Вот несколько таких рассказов, записанных самими детьми или — с их слов — воспитателями.

«Мама моя умерла в больнице. Папа умер тоже. Брат в Красной Армии. Когда я остался один, мне жить стало очень плохо». (Мальчик десяти лет.)

«В 1936 году в геологоразведывательной экспедиции погиб мой папа — инженер, и я осталась с мамой жить одна. Зимой 1942 года умерла моя мама. Мне было очень тяжело, и я осталась у тети. Теперь она ушла в Красную Армию, и я снова осталась одна во всем городе». (Девочка одиннадцати лет.)

«Папа работал на заводе, мама ухаживала дома за маленькой сестренкой, я училась в школе и окончила пять классов. Война застала меня в деревне на отдыхе, я вернулась в Ленинград. С января начался голод, папа ослабел и 16 января умер от истощения. Мы с мамой на саночках свезли его на кладбище. После папиной смерти были перебои с хлебом, нам пришлось три дня просидеть на одной дуранде. Мы все очень истощились. Мама и сестренка не могли вставать с кровати. Мне пришлось два месяца ухаживать за ними. Вставала я в шесть часов утра, ходила за хлебом, топила чугунку бумагой, дров у нас не было. За водой нужно было ходить очень далеко. Заканчивала я свою работу в двенадцать часов вечера и засыпала сразу, как убитая. Ночью приходилось часто вставать и приготовлять маме грелки. Проболев два месяца, мама умерла 29 марта, и я отвезла ее в морг. Теперь я осталась одна со своей маленькой сестренкой». (Нина Петрова, четырнадцати лет.)

«Я вспомнил, как у нас мама умерла. Мне жалко ее. Она ушла рано утром за хлебом и целый день до ночи не возвращалась, а дома было холодно, мы лежали в кровати вместе с братом и все слушали, не придет ли мама. Как только хлопала дверь, так мы думали, что это наша мамочка идет. Стало темно, а мама наша все не шла, а когда она вошла, то упала на пол. Я испугался, побежал воды просить у соседей. Они не дали воды, воду трудно было привозить. Я побежал через дом и там достал воды. Дал маме, а она не пьет. Я ее на кровать притащил, она была очень тяжелая, а потом соседка сказала, что она умерла. Я так испугался, что даже не плакал». (Эрик, шести лет.)

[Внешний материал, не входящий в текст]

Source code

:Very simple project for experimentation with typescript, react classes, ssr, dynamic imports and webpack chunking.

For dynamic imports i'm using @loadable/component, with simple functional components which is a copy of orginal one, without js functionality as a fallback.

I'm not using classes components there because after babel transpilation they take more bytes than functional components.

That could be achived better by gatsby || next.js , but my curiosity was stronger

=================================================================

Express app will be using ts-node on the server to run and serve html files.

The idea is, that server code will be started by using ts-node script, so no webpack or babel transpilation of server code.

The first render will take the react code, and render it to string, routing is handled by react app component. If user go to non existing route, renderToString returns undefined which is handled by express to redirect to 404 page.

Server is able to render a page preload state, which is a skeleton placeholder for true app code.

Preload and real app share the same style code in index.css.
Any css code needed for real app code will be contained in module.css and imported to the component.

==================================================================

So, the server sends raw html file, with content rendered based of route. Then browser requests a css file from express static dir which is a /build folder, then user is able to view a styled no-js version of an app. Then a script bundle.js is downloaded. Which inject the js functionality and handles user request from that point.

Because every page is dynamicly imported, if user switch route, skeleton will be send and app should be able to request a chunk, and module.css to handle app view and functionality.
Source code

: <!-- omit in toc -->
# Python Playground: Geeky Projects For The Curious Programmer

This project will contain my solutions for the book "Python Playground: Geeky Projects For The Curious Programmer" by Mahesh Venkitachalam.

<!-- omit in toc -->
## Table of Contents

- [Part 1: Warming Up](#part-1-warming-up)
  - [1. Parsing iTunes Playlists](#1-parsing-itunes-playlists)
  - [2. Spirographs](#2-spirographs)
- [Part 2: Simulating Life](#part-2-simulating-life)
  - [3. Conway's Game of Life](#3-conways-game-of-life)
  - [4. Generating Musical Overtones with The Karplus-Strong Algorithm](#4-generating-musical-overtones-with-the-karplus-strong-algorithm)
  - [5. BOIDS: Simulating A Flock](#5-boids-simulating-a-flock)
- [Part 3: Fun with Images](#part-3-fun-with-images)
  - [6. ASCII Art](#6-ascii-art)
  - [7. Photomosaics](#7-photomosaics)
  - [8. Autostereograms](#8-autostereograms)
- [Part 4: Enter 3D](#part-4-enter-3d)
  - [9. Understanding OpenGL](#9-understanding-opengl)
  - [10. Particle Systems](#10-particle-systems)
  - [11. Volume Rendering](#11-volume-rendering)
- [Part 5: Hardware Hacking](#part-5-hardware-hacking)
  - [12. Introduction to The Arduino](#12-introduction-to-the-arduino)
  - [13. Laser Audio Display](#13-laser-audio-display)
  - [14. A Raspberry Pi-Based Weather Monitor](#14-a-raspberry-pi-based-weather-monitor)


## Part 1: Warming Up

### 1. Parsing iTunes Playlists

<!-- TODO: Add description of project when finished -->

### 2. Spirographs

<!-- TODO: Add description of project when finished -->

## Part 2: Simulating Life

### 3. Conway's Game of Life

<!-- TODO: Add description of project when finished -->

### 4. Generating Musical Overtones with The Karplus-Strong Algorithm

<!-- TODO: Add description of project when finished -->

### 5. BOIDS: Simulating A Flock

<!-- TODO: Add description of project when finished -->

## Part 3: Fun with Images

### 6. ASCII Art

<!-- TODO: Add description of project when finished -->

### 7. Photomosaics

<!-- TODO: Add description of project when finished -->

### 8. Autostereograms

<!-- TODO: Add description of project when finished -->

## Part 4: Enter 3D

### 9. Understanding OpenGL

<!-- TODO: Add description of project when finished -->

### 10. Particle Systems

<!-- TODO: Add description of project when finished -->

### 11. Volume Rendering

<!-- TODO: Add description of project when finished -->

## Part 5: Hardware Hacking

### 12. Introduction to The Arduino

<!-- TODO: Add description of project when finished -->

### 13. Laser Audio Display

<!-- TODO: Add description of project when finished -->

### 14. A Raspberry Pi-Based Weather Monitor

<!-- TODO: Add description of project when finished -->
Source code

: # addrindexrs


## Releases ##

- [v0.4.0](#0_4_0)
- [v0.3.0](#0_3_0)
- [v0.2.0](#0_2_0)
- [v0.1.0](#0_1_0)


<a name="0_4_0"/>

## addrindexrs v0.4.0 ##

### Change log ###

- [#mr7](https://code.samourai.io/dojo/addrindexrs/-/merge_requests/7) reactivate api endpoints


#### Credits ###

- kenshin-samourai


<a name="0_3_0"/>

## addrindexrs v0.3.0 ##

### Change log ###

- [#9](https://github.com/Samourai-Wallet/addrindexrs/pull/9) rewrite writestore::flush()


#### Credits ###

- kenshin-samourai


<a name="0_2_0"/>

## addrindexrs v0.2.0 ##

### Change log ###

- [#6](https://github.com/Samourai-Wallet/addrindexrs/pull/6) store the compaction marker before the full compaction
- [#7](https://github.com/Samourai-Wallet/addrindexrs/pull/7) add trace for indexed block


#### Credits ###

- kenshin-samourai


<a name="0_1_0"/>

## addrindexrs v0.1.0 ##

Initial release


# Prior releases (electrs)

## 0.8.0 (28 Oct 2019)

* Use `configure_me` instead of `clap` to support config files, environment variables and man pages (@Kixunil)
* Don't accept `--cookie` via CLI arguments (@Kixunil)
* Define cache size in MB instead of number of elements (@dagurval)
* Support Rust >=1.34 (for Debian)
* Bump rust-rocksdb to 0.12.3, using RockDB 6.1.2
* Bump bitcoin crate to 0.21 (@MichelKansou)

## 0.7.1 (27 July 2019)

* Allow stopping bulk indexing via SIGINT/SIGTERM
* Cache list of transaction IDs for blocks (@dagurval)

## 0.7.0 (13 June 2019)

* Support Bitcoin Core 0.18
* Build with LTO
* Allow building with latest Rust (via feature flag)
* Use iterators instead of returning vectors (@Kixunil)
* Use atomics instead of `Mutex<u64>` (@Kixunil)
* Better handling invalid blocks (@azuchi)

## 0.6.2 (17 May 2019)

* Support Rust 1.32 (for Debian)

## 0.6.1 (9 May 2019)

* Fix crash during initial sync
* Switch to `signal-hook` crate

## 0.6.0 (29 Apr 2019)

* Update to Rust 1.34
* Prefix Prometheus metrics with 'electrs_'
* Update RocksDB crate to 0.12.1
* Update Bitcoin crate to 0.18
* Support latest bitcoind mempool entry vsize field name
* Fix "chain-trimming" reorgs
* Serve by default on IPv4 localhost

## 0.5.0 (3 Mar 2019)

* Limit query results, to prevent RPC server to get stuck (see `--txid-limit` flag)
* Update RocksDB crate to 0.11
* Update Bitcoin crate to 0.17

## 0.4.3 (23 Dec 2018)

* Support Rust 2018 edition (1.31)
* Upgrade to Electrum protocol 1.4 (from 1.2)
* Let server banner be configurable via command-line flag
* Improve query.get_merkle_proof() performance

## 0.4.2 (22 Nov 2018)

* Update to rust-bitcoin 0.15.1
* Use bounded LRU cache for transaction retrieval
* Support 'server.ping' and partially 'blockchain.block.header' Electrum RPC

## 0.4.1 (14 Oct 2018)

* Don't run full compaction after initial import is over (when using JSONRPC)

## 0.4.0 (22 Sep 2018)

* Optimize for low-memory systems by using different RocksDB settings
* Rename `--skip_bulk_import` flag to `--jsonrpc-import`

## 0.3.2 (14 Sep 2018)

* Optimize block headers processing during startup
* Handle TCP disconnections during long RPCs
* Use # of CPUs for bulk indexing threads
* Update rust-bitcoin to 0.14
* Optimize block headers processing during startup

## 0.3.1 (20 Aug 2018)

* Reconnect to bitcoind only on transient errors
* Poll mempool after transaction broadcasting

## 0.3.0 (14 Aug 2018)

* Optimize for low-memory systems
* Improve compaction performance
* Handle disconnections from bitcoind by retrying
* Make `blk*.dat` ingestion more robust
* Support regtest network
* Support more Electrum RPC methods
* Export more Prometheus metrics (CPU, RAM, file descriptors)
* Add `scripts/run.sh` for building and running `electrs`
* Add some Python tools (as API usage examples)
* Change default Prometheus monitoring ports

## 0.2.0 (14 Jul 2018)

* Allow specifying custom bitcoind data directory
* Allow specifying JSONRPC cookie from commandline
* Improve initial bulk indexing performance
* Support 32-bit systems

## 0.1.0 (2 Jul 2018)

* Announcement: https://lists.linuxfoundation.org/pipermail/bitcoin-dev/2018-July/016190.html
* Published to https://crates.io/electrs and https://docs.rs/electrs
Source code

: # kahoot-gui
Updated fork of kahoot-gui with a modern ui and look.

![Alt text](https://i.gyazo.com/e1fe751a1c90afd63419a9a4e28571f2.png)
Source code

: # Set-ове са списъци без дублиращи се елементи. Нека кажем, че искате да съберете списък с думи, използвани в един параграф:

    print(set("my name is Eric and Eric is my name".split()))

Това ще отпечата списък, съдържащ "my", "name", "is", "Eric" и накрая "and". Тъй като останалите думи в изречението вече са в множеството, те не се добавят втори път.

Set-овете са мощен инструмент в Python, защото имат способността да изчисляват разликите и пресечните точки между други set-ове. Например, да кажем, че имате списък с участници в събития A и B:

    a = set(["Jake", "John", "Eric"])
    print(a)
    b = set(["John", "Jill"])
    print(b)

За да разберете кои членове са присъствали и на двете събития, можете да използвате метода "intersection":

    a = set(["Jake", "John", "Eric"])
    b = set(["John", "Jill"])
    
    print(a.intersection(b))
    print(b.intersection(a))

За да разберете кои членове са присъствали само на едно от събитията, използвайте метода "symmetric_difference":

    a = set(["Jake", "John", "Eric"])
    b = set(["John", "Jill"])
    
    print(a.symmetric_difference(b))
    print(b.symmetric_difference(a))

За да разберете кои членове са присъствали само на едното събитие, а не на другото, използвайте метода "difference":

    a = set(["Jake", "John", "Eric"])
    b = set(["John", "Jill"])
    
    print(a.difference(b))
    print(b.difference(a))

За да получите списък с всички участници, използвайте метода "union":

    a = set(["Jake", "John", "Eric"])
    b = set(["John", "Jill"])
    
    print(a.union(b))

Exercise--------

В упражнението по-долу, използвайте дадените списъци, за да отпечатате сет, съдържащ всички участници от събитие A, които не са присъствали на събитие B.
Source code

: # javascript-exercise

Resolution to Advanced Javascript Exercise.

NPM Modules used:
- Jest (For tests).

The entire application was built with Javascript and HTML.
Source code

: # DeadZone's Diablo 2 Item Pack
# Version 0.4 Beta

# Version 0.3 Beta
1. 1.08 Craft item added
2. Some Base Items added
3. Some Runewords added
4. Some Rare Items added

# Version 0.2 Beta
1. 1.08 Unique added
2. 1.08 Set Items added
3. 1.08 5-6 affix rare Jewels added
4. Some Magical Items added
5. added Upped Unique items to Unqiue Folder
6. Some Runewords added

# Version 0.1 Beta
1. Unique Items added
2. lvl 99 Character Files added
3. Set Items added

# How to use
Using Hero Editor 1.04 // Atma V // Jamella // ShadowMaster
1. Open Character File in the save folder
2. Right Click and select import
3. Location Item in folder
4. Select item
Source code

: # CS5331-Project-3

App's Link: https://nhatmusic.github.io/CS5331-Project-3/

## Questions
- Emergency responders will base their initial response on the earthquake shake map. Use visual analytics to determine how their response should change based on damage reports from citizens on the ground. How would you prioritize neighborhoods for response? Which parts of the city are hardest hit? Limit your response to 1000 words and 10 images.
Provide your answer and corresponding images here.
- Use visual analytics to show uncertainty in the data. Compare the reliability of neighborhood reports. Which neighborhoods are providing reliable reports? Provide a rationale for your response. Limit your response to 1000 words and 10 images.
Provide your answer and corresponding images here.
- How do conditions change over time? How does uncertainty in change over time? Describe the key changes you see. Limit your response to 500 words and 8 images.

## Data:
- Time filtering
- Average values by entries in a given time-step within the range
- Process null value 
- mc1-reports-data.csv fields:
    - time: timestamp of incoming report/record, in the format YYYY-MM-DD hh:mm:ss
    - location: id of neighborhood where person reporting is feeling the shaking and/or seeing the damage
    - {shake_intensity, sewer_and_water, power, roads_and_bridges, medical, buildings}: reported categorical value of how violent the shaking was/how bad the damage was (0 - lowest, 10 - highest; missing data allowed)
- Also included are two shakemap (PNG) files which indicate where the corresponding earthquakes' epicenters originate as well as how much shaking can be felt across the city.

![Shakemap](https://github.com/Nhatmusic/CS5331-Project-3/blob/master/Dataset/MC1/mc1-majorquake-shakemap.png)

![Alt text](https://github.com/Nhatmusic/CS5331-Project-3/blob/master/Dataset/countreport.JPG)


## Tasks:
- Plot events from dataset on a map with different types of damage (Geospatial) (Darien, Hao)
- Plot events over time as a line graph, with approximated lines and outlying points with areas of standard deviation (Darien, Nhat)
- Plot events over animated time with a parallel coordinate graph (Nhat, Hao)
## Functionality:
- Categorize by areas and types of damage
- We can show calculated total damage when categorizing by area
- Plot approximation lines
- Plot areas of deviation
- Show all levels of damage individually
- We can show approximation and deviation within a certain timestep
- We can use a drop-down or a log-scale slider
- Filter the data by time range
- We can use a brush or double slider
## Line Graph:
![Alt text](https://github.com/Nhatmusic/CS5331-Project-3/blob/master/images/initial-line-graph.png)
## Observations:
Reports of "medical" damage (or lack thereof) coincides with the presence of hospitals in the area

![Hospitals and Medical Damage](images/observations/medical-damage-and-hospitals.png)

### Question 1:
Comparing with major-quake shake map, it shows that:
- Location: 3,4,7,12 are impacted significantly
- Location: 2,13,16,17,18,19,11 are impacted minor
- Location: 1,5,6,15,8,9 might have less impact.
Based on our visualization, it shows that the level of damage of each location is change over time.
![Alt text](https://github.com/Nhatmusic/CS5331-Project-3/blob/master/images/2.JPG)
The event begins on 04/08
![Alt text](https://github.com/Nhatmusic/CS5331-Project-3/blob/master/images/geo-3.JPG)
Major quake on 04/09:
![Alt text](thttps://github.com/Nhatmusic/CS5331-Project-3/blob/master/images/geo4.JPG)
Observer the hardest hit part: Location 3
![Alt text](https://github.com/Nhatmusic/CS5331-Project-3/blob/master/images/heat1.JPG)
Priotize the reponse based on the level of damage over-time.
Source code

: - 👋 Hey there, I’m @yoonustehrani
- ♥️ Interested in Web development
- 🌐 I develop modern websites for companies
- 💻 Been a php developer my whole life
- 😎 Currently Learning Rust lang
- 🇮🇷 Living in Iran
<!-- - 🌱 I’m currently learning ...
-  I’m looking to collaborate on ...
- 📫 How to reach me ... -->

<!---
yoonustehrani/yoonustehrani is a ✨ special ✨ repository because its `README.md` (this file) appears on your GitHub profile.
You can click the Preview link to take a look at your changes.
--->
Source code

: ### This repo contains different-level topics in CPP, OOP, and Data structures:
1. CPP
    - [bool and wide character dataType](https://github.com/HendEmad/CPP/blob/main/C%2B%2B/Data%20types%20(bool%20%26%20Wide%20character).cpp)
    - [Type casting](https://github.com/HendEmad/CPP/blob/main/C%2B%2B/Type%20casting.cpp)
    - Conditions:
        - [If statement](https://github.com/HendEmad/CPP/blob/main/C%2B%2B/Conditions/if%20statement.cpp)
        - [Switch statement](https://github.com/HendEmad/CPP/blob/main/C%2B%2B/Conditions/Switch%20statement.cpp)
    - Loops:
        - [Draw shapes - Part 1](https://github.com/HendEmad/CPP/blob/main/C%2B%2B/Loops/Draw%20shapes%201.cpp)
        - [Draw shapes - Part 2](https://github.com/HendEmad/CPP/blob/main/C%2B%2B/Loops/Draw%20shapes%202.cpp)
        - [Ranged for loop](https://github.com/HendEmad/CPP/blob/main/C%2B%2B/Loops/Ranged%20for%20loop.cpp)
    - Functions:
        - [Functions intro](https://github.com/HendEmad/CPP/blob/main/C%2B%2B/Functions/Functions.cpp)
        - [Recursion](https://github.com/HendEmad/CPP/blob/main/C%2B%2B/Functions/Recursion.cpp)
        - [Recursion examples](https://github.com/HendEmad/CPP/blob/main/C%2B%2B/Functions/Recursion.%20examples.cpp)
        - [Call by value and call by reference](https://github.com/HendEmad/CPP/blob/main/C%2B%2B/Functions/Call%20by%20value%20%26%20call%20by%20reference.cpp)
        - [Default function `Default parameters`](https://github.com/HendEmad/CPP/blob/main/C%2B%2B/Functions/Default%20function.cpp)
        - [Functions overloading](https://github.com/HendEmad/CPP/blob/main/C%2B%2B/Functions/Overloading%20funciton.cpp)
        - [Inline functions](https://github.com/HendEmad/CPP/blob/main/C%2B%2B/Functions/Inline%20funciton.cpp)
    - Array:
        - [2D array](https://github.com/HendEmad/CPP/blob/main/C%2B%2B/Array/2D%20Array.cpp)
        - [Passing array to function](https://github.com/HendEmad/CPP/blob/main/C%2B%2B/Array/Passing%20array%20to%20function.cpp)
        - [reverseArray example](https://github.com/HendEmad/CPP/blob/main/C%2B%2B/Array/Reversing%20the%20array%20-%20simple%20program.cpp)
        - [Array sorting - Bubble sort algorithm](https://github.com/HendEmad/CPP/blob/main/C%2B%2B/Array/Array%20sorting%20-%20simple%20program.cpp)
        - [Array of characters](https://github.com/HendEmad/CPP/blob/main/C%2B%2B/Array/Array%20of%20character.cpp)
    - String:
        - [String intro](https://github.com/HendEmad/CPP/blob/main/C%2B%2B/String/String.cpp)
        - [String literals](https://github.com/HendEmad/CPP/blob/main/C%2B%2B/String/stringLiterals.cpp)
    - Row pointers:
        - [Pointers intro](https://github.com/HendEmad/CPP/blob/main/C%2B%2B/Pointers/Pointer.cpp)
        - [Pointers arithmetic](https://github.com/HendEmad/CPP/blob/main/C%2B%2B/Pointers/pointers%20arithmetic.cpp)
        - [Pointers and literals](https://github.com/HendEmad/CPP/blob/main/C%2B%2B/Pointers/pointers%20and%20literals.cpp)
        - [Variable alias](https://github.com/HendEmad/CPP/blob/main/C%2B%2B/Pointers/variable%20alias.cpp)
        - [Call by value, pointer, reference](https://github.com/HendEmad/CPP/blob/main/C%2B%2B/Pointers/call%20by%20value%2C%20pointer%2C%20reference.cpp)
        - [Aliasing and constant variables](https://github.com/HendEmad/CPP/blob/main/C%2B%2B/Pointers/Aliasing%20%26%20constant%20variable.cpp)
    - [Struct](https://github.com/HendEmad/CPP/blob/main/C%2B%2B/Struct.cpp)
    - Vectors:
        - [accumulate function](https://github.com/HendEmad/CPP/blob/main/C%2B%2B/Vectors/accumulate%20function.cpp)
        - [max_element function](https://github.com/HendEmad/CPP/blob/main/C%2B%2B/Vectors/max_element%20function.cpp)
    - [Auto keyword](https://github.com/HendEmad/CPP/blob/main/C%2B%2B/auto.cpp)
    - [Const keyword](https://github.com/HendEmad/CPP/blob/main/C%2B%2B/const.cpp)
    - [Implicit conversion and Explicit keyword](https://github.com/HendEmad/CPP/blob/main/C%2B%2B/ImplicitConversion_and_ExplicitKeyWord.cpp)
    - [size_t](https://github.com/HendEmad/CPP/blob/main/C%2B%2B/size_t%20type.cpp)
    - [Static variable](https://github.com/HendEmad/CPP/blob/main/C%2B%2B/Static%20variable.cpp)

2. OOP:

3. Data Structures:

«Папу своего я не помню. Я постоянно жила с мамой. Мама работала, и я еще маленькой девочкой оставалась одна дома. Я очень любила свою маму. Мне все хотелось ей сделать что-нибудь хорошее. Я видела, как чисто мама в свободное время убирает комнату, и я решила помогать ей. Так я лет с шести стала мыть посуду и убирать комнату. Когда мама усталая приходила и видела все это, ее благодарная улыбка и поцелуй так вознаграждали меня! Ах, как я любила свою маму! И мы были дружны. Я никуда не ходила, когда мама была дома. Мама делилась со мной всем — и радостью и горем, мы все делили пополам. Но вот со мной случилось большое несчастье: у меня вытащили карточки. Это было в магазине. Мама ни словом не упрекнула меня, наоборот, начала утешать, но я видела, как изменилось ее лицо. У мамы была карточка служащей, у меня — иждивенческая. Мама как-то что-то доставала, но почти все отдавала мне. Я не хотела брать, но брала и ела, а мама голодала. Я видела, как она сначала все худела, а потом начала пухнуть. Она уже не вставала с постели, мы спали с ней на одной кровати. Однажды ночью я проснулась. Было тихо. Мне стало страшно. Мама лежала рядом такая молчаливая, страшная. Слегка светила луна. „Мама!“ — тихо позвала я ее. Она молчит. Я протянула руку, а она уже холодная. (У нее было слабое сердце, и она умерла внезапно.) Я никому ничего не сказала, так и лежала с мертвой мамой до самого утра, все не веря в ее смерть, все не представляя, что у меня нет больше мамы. Что было дальше — не помню. Я сильно заболела сама. Потом меня доставили в приемник». (Рита Бельман.)